You will name the order and select the destination storage in Azure.
After confirming whether you’re using a Microsoft-Managed Key or Customer-Managed Key (in this case I’m using a Microsoft-Managed Key) you will enter shipping information and the order will be submitted. In each step of the process, you will receive an email with the status. For example, here is the notification that my order was created and then again when it was delivered.
When you create the job in Azure, it creates a Data Box resource, which has all of the information about the device and order including a timeline showing where the device is in the process.
The Disk arrived with the SATA to USB cable, and I hooked it up to my Intel NUC (excuse the dust!).
Note in the image above both the USB adapter and the ports on my device are denoted with “SS” meaning they’re USB 3.0. This is important, you will note that the Data Box Disk is an SSD which is very performant.
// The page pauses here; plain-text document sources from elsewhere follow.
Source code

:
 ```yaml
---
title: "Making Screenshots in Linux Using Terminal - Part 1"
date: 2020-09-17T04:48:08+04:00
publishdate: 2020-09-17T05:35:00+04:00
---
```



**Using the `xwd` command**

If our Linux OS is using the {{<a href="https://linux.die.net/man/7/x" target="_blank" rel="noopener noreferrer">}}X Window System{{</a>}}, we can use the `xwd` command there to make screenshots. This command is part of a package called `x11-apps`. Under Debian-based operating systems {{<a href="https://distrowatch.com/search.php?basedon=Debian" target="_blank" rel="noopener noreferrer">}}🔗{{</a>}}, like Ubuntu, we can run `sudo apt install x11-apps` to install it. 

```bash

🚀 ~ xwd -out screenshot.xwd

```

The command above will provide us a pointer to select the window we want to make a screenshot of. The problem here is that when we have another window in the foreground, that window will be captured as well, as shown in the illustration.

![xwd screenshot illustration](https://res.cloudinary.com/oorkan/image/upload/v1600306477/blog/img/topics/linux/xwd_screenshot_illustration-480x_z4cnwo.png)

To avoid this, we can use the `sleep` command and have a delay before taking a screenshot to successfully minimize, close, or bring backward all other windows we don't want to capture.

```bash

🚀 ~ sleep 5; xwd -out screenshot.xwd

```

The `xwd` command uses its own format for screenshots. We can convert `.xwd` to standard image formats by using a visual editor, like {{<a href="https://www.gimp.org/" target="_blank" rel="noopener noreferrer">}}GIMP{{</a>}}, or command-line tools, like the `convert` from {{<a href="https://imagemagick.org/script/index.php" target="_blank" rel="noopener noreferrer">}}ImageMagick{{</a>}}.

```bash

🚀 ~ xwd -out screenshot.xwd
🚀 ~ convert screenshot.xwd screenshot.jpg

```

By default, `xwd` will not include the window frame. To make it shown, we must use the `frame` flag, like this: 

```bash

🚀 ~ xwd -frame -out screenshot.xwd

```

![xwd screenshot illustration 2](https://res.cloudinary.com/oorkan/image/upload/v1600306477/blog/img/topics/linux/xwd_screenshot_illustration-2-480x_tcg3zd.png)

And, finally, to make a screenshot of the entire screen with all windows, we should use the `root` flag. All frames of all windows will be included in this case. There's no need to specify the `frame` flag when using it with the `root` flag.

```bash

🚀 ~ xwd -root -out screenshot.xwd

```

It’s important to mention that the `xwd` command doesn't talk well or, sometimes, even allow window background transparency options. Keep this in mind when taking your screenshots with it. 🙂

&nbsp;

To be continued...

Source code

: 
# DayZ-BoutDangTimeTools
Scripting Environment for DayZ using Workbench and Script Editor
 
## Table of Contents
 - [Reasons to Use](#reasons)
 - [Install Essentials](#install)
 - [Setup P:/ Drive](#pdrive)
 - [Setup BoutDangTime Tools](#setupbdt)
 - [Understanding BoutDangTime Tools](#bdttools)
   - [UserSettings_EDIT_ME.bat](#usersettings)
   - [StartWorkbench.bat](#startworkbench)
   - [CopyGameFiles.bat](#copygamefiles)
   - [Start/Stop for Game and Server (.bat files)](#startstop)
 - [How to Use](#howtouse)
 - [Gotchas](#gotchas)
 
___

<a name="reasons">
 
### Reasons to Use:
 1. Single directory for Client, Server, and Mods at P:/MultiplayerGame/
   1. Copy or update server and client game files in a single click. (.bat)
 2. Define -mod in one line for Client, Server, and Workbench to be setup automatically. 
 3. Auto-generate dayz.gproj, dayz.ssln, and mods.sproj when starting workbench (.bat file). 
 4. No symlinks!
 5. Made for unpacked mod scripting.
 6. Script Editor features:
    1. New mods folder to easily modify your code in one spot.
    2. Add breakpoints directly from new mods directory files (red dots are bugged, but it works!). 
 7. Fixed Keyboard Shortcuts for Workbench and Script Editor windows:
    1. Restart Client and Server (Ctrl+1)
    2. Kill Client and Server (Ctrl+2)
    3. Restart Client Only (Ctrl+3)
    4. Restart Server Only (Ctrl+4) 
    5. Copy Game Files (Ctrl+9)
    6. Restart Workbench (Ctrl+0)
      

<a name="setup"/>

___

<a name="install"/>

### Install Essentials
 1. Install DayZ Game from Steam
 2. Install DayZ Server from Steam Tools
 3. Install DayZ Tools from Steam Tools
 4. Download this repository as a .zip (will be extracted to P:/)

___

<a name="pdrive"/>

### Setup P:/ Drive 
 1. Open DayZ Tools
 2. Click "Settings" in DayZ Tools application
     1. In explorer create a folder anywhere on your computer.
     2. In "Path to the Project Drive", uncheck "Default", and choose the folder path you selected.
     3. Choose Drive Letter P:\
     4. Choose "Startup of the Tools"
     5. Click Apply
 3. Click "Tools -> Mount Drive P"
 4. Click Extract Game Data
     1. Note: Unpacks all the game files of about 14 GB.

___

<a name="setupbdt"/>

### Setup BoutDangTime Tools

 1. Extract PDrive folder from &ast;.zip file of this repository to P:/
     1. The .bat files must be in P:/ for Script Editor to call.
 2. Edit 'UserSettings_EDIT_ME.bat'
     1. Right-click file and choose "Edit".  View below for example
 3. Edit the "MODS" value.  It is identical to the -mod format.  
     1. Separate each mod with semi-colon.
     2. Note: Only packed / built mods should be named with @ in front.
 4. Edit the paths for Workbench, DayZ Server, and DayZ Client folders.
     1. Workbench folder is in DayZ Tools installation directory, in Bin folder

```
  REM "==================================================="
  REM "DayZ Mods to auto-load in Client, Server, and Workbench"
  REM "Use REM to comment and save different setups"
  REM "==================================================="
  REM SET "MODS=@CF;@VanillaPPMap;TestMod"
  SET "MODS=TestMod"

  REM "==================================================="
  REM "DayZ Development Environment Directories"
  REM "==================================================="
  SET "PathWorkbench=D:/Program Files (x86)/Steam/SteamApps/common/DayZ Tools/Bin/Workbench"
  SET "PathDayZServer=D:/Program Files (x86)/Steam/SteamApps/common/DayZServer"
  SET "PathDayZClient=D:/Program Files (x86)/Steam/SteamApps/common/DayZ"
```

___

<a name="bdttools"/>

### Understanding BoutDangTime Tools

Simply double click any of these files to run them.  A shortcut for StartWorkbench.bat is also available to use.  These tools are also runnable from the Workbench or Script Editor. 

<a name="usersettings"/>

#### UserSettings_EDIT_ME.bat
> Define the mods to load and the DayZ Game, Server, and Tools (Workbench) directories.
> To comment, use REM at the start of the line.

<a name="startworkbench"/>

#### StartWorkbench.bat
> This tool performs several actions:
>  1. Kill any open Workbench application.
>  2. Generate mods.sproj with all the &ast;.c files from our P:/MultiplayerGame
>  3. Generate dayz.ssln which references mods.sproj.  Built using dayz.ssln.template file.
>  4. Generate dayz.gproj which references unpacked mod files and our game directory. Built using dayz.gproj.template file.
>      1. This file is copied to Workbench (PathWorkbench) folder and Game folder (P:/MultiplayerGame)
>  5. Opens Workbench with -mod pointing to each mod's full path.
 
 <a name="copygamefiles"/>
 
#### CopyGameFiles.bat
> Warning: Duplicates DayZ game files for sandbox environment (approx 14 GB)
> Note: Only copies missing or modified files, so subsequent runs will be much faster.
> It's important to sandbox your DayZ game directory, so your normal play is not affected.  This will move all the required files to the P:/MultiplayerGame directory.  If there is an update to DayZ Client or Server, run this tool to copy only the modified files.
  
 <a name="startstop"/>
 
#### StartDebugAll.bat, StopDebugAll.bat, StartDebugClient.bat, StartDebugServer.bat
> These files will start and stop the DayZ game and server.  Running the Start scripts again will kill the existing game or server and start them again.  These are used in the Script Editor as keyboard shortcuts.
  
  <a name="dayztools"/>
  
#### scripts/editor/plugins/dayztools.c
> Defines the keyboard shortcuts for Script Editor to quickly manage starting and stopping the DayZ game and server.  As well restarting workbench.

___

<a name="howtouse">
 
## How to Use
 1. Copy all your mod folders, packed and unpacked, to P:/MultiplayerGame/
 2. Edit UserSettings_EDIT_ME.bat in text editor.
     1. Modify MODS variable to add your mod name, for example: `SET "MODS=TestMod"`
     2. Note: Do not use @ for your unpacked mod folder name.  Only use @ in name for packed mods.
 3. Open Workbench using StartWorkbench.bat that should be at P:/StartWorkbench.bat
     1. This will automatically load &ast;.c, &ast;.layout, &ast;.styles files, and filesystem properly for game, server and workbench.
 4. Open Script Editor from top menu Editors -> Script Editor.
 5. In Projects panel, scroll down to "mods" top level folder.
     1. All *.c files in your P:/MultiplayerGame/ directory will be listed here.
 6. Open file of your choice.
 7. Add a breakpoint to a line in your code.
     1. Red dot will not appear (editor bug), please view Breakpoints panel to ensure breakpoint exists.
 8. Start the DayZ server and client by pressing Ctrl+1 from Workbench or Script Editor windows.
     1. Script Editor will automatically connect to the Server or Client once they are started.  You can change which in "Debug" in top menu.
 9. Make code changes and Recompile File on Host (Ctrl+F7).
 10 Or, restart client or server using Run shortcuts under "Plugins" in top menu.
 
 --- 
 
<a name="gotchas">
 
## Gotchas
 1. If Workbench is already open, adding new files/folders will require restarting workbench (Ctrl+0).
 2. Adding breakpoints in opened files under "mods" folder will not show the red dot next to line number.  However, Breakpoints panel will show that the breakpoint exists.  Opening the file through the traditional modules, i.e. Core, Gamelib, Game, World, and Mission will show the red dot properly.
You will also note in the email stating the device was delivered, that I have a certain period of time to get it shipped back before I start incurring additional cost.
Most enterprise servers only have USB ports to support peripherals, and thus do not invest in USB 3.0 or 3.1, leaving you with the 2.0 standard. The maximum theoretical throughput of USB 2.0 is 480 Mbps, or 60 MBps. The maximum theoretical throughput of USB 3.0 however, is 5 Gbps or 625 MBps. This is an important note, that in some cases it may be faster to even attach this to a laptop that has Gigabit network connectivity to wherever the source data is held if the servers only have USB 2.0 ports.
*Note:* I am doing this in Windows, but you can do all of the following in Linux as well.
If I look in Windows Explorer when I attach the drive I can see a volume, but it is encrypted and locked. That is intentional and a part of the security process with Azure Data Box.
The process for allowing access to each device in the Data Box family is different, but with Data Box Disk there is a utility to unlock the device, which in combination with the passkey available under the Data Box resource in Azure, will unlock the device.
At the root of the filesystem, you will see a folder for all the storage types, Table, Queue, File, Blob, and Managed Disk; what you copy here will get copied to the respective storage type at the destination.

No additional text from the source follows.